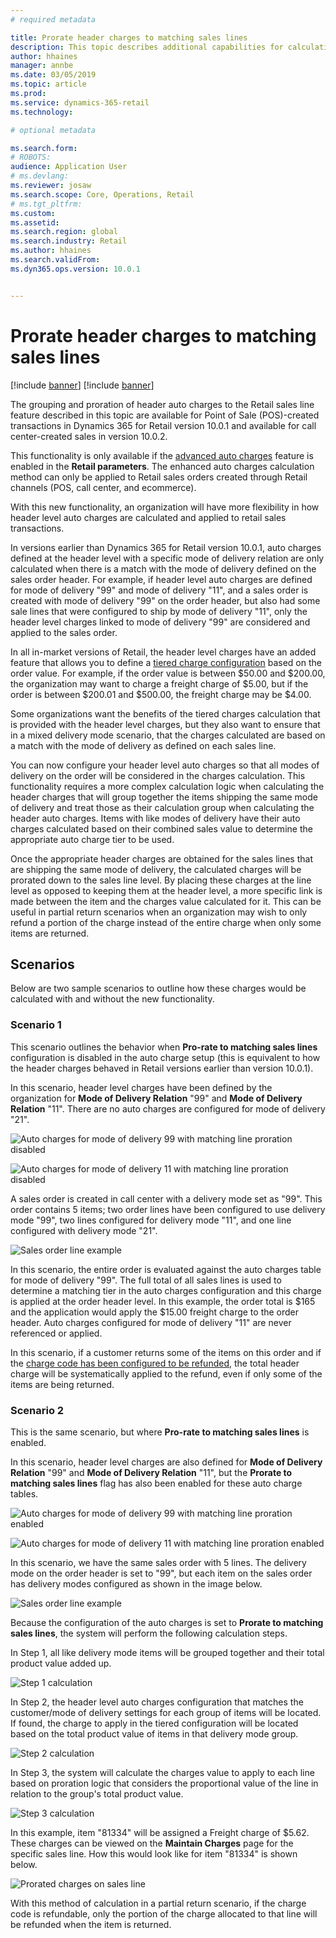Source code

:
 ```yaml
---
# required metadata

title: Prorate header charges to matching sales lines
description: This topic describes additional capabilities for calculating and applying auto-charges to Retail channel orders using the advanced auto charges features.
author: hhaines
manager: annbe
ms.date: 03/05/2019
ms.topic: article
ms.prod: 
ms.service: dynamics-365-retail
ms.technology: 

# optional metadata

ms.search.form:  
# ROBOTS: 
audience: Application User
# ms.devlang: 
ms.reviewer: josaw
ms.search.scope: Core, Operations, Retail
# ms.tgt_pltfrm: 
ms.custom: 
ms.assetid: 
ms.search.region: global
ms.search.industry: Retail
ms.author: hhaines
ms.search.validFrom: 
ms.dyn365.ops.version: 10.0.1


---
```


# Prorate header charges to matching sales lines

[!include [banner](includes/preview-banner.md)]
[!include [banner](includes/banner.md)]

The grouping and proration of header auto charges to the Retail sales line feature described in this topic are available for Point of Sale (POS)-created transactions in Dynamics 365 for Retail version 10.0.1 and available for call center-created sales in version 10.0.2.

This functionality is only available if the [advanced auto charges](https://docs.microsoft.com/en-us/dynamics365/unified-operations/retail/omni-auto-charges) feature is enabled in the **Retail parameters**. The enhanced auto charges calculation method can only be applied to Retail sales orders created through Retail channels (POS, call center, and ecommerce).

With this new functionality, an organization will have more flexibility in how header level auto charges are calculated and applied to retail sales transactions.

In versions earlier than Dynamics 365 for Retail version 10.0.1, auto charges defined at the header level with a specific mode of delivery relation are only calculated when there is a match with the mode of delivery defined on the sales order header. For example, if header level auto charges are defined for mode of delivery "99" and mode of delivery "11", and a sales order is created with mode of delivery "99" on the order header, but also had some sale lines that were configured to ship by mode of delivery "11",  only the header level charges linked to mode of delivery "99" are considered and applied to the sales order. 

In all in-market versions of Retail, the header level charges have an added feature that allows you to define a [tiered charge configuration](https://docs.microsoft.com/en-us/dynamics365/unified-operations/retail/configure-call-center-delivery) based on the order value. For example, if the order value is between $50.00 and $200.00, the organization may want to charge a freight charge of $5.00, but if the order is between $200.01 and $500.00, the freight charge may be $4.00.  

Some organizations want the benefits of the tiered charges calculation that is provided with the header level charges, but they also want to ensure that in a mixed delivery mode scenario, that the charges calculated are based on a match with the mode of delivery as defined on each sales line.

You can now configure your header level auto charges so that all modes of delivery on the order will be considered in the charges calculation. This functionality requires a more complex calculation logic when calculating the header charges that will group together the items shipping the same mode of delivery and treat those as their calculation group when calculating the header auto charges. Items with like modes of delivery have their auto charges calculated based on their combined sales value to determine the appropriate auto charge tier to be used.   

Once the appropriate header charges are obtained for the sales lines that are shipping the same mode of delivery, the calculated charges will be prorated down to the sales line level. By placing these charges at the line level as opposed to keeping them at the header level, a more specific link is made between the item and the charges value calculated for it. This can be useful in partial return scenarios when an organization may wish to only refund a portion of the charge instead of the entire charge when only some items are returned.

## Scenarios
Below are two sample scenarios to outline how these charges would be calculated with and without the new functionality.

### Scenario 1
This scenario outlines the behavior when **Pro-rate to matching sales lines** configuration is disabled in the auto charge setup (this is equivalent to how the header charges behaved in Retail versions earlier than version 10.0.1).

In this scenario, header level charges have been defined by the organization for **Mode of Delivery Relation** "99" and **Mode of Delivery Relation** "11". There are no auto charges are configured for mode of delivery "21".

![Auto charges for mode of delivery 99 with matching line proration disabled](media/99_disabled.png)

![Auto charges for mode of delivery 11 with matching line proration disabled](media/11_disabled.png)


A sales order is created in call center with a delivery mode set as "99". This order contains 5 items; two order lines have been configured to use delivery mode "99", two lines configured for delivery mode "11", and one line configured with delivery mode "21".

![Sales order line example](media/orderlineexample.png)

In this scenario, the entire order is evaluated against the auto charges table for mode of delivery "99".  The full total of all sales lines is used to determine a matching tier in the auto charges configuration and this charge is applied at the order header level. In this example, the order total is $165 and the application would apply the $15.00 freight charge to the order header. Auto charges configured for mode of delivery "11" are never referenced or applied.

In this scenario, if a customer returns some of the items on this order and if the [charge code has been configured to be refunded](https://docs.microsoft.com/en-us/dynamics365/unified-operations/retail/omni-auto-charges#setup-and-configuration-2), the total header charge will be systematically applied to the refund, even if only some of the items are being returned.

### Scenario 2
This is the same scenario, but where **Pro-rate to matching sales lines** is enabled.

In this scenario, header level charges are also defined for **Mode of Delivery Relation** "99" and **Mode of Delivery Relation** "11", but the **Prorate to matching sales lines** flag has also been enabled for these auto charge tables.

![Auto charges for mode of delivery 99 with matching line proration enabled](media/99_enabled.png)

![Auto charges for mode of delivery 11 with matching line proration enabled](media/11_enabled.png)

In this scenario, we have the same sales order with 5 lines. The delivery mode on the order header is set to "99", but each item on the sales order has delivery modes configured as shown in the image below.

![Sales order line example](media/orderlineexample.png)

Because the configuration of the auto charges is set to **Prorate to matching sales lines**, the system will perform the following calculation steps.

In Step 1, all like delivery mode items will be grouped together and their total product value added up.

![Step 1 calculation](media/step1results.png)

In Step 2, the header level auto charges configuration that matches the customer/mode of delivery settings for each group of items will be located. If found, the charge to apply in the tiered configuration will be located based on the total product value of items in that delivery mode group.

![Step 2 calculation](media/step2results.png)

In Step 3, the system will calculate the charges value to apply to each line based on proration logic that considers the proportional value of the line in relation to the group's total product value.

![Step 3 calculation](media/step3results.png)

In this example, item "81334" will be assigned a Freight charge of $5.62. These charges can be viewed on the **Maintain Charges** page for the specific sales line. How this would look like for item "81334" is shown below.

![Prorated charges on sales line](media/proratedlinecharge.png)

With this method of calculation in a partial return scenario, if the charge code is refundable, only the portion of the charge allocated to that line will be refunded when the item is returned. 
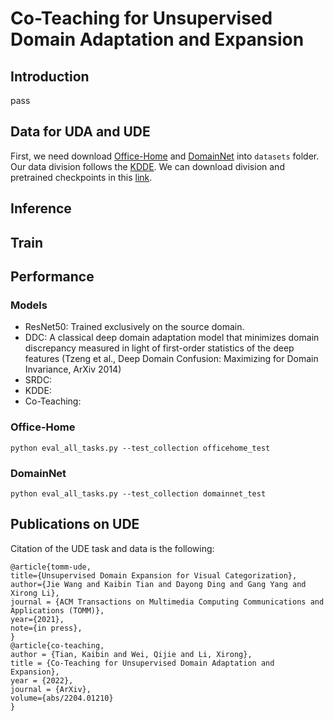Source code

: 
# Co-Teaching for Unsupervised Domain Adaptation and Expansion

## Introduction

pass

## Data for UDA and UDE

First, we need download [Office-Home](https://www.hemanthdv.org/officeHomeDataset.html) and [DomainNet](http://ai.bu.edu/M3SDA/) into `datasets` folder.
Our data division follows the [KDDE](https://arxiv.org/abs/2104.00233). We can download division and pretrained checkpoints in this [link](xxxx).



## Inference



## Train 


## Performance


### Models


* ResNet50: Trained exclusively on the source domain.
* DDC: A classical deep domain adaptation model that minimizes domain discrepancy measured in light of first-order statistics of the deep features (Tzeng et al., Deep Domain Confusion: Maximizing for Domain Invariance, ArXiv 2014)
* SRDC:
* KDDE: 
* Co-Teaching:



### Office-Home

```
python eval_all_tasks.py --test_collection officehome_test
```


### DomainNet

```
python eval_all_tasks.py --test_collection domainnet_test
```


## Publications on UDE


Citation of the UDE task and data is the following:

```
@article{tomm-ude,      
title={Unsupervised Domain Expansion for Visual Categorization},    
author={Jie Wang and Kaibin Tian and Dayong Ding and Gang Yang and Xirong Li},     
journal = {ACM Transactions on Multimedia Computing Communications and Applications (TOMM)},   
year={2021},  
note={in press},  
}
@article{co-teaching,
author = {Tian, Kaibin and Wei, Qijie and Li, Xirong},
title = {Co-Teaching for Unsupervised Domain Adaptation and Expansion},
year = {2022},
journal = {ArXiv},
volume={abs/2204.01210}
}

```

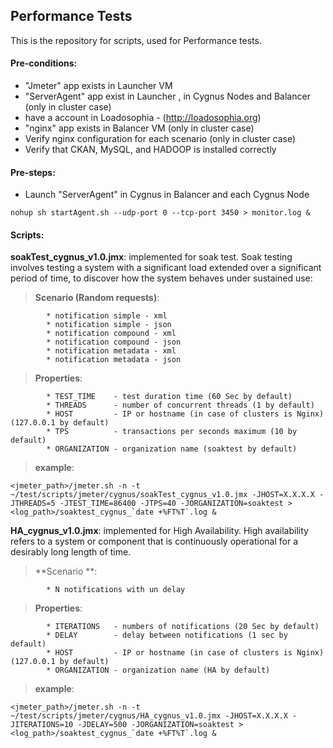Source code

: ## Performance Tests

This is the repository for scripts, used for Performance tests.

#### Pre-conditions:

* "Jmeter" app exists in Launcher VM
* "ServerAgent" app exist in Launcher , in Cygnus Nodes and Balancer (only in cluster case) 
* have a account in Loadosophia - (http://loadosophia.org)
* "nginx" app exists in Balancer VM (only in cluster case)
* Verify nginx configuration for each scenario (only in cluster case)
* Verify that CKAN, MySQL, and HADOOP is installed correctly	
	
#### Pre-steps:

* Launch "ServerAgent" in Cygnus in Balancer and each Cygnus Node 
```
nohup sh startAgent.sh --udp-port 0 --tcp-port 3450 > monitor.log &
```

#### Scripts:

**soakTest_cygnus_v1.0.jmx**: implemented for soak test. Soak testing involves testing a system with a significant load extended over a significant period of time, to discover how the system behaves under sustained use:

 > **Scenario (Random requests)**:
```
		* notification simple - xml
		* notification simple - json
		* notification compound - xml
		* notification compound - json
		* notification metadata - xml
		* notification metadata - json 
```	
  >**Properties**:
``` 
		* TEST_TIME    - test duration time (60 Sec by default)
		* THREADS      - number of concurrent threads (1 by default)		
		* HOST         - IP or hostname (in case of clusters is Nginx)  (127.0.0.1 by default)		
		* TPS          - transactions per seconds maximum (10 by default) 
		* ORGANIZATION - organization name (soaktest by default)
``` 	

>**example**:
```
<jmeter_path>/jmeter.sh -n -t ~/test/scripts/jmeter/cygnus/soakTest_cygnus_v1.0.jmx -JHOST=X.X.X.X -JTHREADS=5 -JTEST_TIME=86400 -JTPS=40 -JORGANIZATION=soaktest > <log_path>/soaktest_cygnus_`date +%FT%T`.log &
```

**HA_cygnus_v1.0.jmx**: implemented for High Availability. High availability refers to a system or component that is continuously operational for a desirably long length of time.

 > **Scenario **:
```
		* N notifications with un delay 
```	
  >**Properties**:
``` 
		* ITERATIONS   - numbers of notifications (20 Sec by default)
		* DELAY        - delay between notifications (1 sec by default)		
		* HOST         - IP or hostname (in case of clusters is Nginx)  (127.0.0.1 by default)				
		* ORGANIZATION - organization name (HA by default)
``` 	

>**example**:
```
<jmeter_path>/jmeter.sh -n -t ~/test/scripts/jmeter/cygnus/HA_cygnus_v1.0.jmx -JHOST=X.X.X.X -JITERATIONS=10 -JDELAY=500 -JORGANIZATION=soaktest > <log_path>/soaktest_cygnus_`date +%FT%T`.log &
```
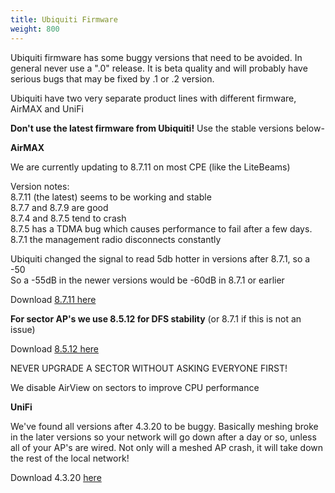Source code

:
 ```yaml
---
title: Ubiquiti Firmware
weight: 800
---
```


Ubiquiti firmware has some buggy versions that need to be avoided. In general never use a ".0" release. It is beta quality and will probably have serious bugs that may be fixed by .1 or .2 version.

Ubiquiti have two very separate product lines with different firmware, AirMAX and UniFi

**Don't use the latest firmware from Ubiquiti!** Use the stable versions below-

**AirMAX**

We are currently updating to 8.7.11 on most CPE (like the LiteBeams)

Version notes:  
8.7.11 (the latest) seems to be working and stable  
8.7.7 and 8.7.9 are good  
8.7.4 and 8.7.5 tend to crash  
8.7.5 has a TDMA bug which causes performance to fail after a few days.  
8.7.1 the management radio disconnects constantly  

Ubiquiti changed the signal to read 5db hotter in versions after 8.7.1, so a -50  
So a -55dB in the newer versions would be -60dB in 8.7.1 or earlier  

Download [8.7.11 here](https://dl.ui.com/firmwares/XC-fw/v8.7.11/WA.v8.7.11.46972.220614.0420.bin)

**For sector AP's we use 8.5.12 for DFS stability** (or 8.7.1 if this is not an issue)

Download [8.5.12 here](https://dl.ui.com/firmwares/XC-fw/v8.5.12/WA.v8.5.12.40181.190213.1104.bin)

NEVER UPGRADE A SECTOR WITHOUT ASKING EVERYONE FIRST!

We disable AirView on sectors to improve CPU performance 


**UniFi**

We've found all versions after 4.3.20 to be buggy. Basically meshing broke in the later versions so your network will go down after a day or so, unless all of your AP's are wired. Not only will a meshed AP crash, it will take down the rest of the local network!

Download 4.3.20 [here](https://dl.ui.com/unifi/firmware/U7PG2/4.3.20.11298/BZ.qca956x.v4.3.20.11298.200704.1347.bin)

Problem to work on: The lines above starting at the one that holds "## Inference" and ending at the one that holds "scenario (only in cluster case)" are to be written out exactly, ends included, and no pictures are to be copied.

Your response:
## Inference



## Train 


## Performance


### Models


* ResNet50: Trained exclusively on the source domain.
* DDC: A classical deep domain adaptation model that minimizes domain discrepancy measured in light of first-order statistics of the deep features (Tzeng et al., Deep Domain Confusion: Maximizing for Domain Invariance, ArXiv 2014)
* SRDC:
* KDDE: 
* Co-Teaching:



### Office-Home

```
python eval_all_tasks.py --test_collection officehome_test
```


### DomainNet

```
python eval_all_tasks.py --test_collection domainnet_test
```


## Publications on UDE


Citation of the UDE task and data is the following:

```
@article{tomm-ude,      
title={Unsupervised Domain Expansion for Visual Categorization},    
author={Jie Wang and Kaibin Tian and Dayong Ding and Gang Yang and Xirong Li},     
journal = {ACM Transactions on Multimedia Computing Communications and Applications (TOMM)},   
year={2021},  
note={in press},  
}
@article{co-teaching,
author = {Tian, Kaibin and Wei, Qijie and Li, Xirong},
title = {Co-Teaching for Unsupervised Domain Adaptation and Expansion},
year = {2022},
journal = {ArXiv},
volume={abs/2204.01210}
}

```

Source code

: ## Performance Tests

This is the repository for scripts, used for Performance tests.

#### Pre-conditions:

* "Jmeter" app exists in Launcher VM
* "ServerAgent" app exist in Launcher , in Cygnus Nodes and Balancer (only in cluster case) 
* have a account in Loadosophia - (http://loadosophia.org)
* "nginx" app exists in Balancer VM (only in cluster case)
* Verify nginx configuration for each scenario (only in cluster case)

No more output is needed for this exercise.